# PROBLEM DESCRIPTION
There is one span to output from the data below: the lines starting at the line with "1. [ ] [The Economics" and ending at the line with "1. [ ] [The Geography". Output it exactly, ends included, nothing more.

# ENTRIES PROVIDED
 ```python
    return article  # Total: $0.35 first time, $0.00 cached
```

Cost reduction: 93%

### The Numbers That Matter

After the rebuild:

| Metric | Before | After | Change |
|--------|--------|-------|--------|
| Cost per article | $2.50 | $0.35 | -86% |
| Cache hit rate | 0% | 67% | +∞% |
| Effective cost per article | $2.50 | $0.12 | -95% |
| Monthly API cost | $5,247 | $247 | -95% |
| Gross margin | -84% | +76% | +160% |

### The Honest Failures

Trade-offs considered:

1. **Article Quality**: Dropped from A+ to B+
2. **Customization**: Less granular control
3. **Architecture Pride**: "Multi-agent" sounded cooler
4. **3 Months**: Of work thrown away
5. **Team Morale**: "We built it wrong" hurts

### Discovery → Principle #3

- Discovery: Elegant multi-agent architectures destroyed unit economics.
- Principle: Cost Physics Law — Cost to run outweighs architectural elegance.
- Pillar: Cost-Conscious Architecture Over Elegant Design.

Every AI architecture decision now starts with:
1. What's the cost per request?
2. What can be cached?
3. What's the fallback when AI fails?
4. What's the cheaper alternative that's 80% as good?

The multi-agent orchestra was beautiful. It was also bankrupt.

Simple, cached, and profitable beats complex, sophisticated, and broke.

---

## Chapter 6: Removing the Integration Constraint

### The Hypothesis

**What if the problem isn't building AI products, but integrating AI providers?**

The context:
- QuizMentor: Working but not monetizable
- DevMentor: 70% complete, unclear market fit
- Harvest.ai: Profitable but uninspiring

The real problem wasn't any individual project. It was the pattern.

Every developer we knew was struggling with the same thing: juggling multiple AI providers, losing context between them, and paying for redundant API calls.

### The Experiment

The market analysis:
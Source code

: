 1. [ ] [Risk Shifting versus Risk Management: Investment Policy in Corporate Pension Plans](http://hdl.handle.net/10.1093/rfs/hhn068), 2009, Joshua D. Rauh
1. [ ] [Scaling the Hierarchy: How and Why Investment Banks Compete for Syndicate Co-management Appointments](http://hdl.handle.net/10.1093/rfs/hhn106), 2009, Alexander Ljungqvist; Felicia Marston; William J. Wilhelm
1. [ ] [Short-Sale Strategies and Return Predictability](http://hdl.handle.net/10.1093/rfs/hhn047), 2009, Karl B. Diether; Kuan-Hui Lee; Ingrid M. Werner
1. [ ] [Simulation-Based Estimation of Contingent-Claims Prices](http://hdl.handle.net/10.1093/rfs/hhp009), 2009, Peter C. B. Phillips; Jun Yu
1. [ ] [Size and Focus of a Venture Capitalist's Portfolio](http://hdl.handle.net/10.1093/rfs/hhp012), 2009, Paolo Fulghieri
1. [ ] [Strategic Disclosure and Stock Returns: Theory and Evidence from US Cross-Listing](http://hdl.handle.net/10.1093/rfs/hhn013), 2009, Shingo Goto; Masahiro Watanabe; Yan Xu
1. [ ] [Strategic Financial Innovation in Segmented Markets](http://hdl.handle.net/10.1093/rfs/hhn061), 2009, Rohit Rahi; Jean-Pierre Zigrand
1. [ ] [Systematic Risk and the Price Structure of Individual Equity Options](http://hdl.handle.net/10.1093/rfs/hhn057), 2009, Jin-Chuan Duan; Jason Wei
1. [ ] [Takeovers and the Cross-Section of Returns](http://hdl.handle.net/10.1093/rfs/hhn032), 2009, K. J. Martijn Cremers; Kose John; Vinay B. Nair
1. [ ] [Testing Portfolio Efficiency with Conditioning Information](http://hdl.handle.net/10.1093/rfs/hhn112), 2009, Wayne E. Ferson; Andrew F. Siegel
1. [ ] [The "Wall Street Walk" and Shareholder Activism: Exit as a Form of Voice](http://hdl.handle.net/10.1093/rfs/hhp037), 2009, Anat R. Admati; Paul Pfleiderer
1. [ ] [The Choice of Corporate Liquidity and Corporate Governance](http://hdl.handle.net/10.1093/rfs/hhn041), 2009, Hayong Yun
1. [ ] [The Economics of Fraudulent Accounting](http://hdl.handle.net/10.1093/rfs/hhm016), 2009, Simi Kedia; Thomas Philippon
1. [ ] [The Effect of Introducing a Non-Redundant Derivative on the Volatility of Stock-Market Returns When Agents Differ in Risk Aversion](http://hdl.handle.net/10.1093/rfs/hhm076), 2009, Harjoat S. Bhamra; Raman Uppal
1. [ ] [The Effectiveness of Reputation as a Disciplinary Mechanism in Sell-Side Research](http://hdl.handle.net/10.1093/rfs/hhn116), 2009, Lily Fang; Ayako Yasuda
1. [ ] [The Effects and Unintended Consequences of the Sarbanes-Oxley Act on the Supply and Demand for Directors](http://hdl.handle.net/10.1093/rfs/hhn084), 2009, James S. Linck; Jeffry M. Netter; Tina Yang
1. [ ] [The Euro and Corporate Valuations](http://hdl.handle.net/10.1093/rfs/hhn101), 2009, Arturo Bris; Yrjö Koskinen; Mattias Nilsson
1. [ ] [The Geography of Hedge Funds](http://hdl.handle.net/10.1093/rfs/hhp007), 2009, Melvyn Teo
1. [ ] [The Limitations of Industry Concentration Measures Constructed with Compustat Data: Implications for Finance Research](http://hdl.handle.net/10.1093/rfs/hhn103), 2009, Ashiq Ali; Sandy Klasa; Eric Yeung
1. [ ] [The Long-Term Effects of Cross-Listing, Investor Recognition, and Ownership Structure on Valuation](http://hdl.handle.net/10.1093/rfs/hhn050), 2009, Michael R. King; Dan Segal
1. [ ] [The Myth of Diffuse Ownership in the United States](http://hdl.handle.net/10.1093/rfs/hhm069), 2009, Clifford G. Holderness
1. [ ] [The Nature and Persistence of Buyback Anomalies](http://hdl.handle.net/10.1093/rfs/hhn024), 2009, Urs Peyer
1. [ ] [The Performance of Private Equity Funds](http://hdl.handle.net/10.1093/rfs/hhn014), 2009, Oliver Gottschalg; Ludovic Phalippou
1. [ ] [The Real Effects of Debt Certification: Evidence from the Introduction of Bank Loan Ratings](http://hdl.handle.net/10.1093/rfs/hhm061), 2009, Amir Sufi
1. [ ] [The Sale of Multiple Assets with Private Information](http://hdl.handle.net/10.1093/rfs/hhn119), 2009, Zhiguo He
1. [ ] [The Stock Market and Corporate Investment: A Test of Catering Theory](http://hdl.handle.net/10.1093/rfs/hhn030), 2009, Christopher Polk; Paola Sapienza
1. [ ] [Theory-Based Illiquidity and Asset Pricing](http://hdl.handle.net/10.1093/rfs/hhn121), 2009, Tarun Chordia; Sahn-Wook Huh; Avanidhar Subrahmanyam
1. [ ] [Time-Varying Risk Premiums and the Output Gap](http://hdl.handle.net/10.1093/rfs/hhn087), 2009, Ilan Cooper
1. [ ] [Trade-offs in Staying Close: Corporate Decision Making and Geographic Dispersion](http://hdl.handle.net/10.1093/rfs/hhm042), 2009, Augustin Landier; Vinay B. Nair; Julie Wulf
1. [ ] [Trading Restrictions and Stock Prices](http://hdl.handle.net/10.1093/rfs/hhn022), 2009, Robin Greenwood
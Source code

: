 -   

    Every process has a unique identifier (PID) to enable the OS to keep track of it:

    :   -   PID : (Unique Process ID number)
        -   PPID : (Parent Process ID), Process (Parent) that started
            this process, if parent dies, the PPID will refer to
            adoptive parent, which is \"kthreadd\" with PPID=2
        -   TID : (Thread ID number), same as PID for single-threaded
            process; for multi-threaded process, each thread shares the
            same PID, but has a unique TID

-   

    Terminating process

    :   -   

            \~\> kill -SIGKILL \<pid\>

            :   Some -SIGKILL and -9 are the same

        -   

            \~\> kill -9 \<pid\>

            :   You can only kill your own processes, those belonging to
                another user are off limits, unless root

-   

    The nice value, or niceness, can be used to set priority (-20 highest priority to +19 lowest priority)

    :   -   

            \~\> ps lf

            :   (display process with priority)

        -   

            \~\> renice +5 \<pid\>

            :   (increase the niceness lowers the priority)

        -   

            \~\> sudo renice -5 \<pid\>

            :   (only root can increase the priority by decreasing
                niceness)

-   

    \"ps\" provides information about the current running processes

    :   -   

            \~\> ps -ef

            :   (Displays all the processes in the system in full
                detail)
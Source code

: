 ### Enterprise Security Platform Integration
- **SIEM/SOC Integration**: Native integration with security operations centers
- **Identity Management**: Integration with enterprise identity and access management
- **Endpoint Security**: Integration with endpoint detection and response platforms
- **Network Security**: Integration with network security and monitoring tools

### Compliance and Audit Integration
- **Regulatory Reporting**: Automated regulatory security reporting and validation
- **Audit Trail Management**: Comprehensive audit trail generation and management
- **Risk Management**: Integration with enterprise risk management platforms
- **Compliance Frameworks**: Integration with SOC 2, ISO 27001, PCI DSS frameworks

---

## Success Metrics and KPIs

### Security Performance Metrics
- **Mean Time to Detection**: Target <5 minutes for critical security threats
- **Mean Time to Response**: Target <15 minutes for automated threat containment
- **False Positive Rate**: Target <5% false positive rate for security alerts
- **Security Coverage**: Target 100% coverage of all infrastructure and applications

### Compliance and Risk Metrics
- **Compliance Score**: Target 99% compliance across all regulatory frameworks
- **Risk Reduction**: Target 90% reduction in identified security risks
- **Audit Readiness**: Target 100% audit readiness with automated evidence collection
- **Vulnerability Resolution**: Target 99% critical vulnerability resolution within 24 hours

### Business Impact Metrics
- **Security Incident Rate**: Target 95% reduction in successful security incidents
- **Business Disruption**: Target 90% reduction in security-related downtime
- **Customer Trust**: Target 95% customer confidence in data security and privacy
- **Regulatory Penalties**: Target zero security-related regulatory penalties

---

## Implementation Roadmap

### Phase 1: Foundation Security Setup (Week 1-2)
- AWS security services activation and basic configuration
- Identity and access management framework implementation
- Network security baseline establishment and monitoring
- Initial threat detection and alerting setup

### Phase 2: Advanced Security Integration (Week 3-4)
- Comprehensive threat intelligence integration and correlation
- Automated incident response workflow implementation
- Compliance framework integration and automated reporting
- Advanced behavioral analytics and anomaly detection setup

# TASK SOLUTION
1. [ ] [The Economics of Fraudulent Accounting](http://hdl.handle.net/10.1093/rfs/hhm016), 2009, Simi Kedia; Thomas Philippon
1. [ ] [The Effect of Introducing a Non-Redundant Derivative on the Volatility of Stock-Market Returns When Agents Differ in Risk Aversion](http://hdl.handle.net/10.1093/rfs/hhm076), 2009, Harjoat S. Bhamra; Raman Uppal
1. [ ] [The Effectiveness of Reputation as a Disciplinary Mechanism in Sell-Side Research](http://hdl.handle.net/10.1093/rfs/hhn116), 2009, Lily Fang; Ayako Yasuda
1. [ ] [The Effects and Unintended Consequences of the Sarbanes-Oxley Act on the Supply and Demand for Directors](http://hdl.handle.net/10.1093/rfs/hhn084), 2009, James S. Linck; Jeffry M. Netter; Tina Yang
1. [ ] [The Euro and Corporate Valuations](http://hdl.handle.net/10.1093/rfs/hhn101), 2009, Arturo Bris; Yrjö Koskinen; Mattias Nilsson
1. [ ] [The Geography of Hedge Funds](http://hdl.handle.net/10.1093/rfs/hhp007), 2009, Melvyn Teo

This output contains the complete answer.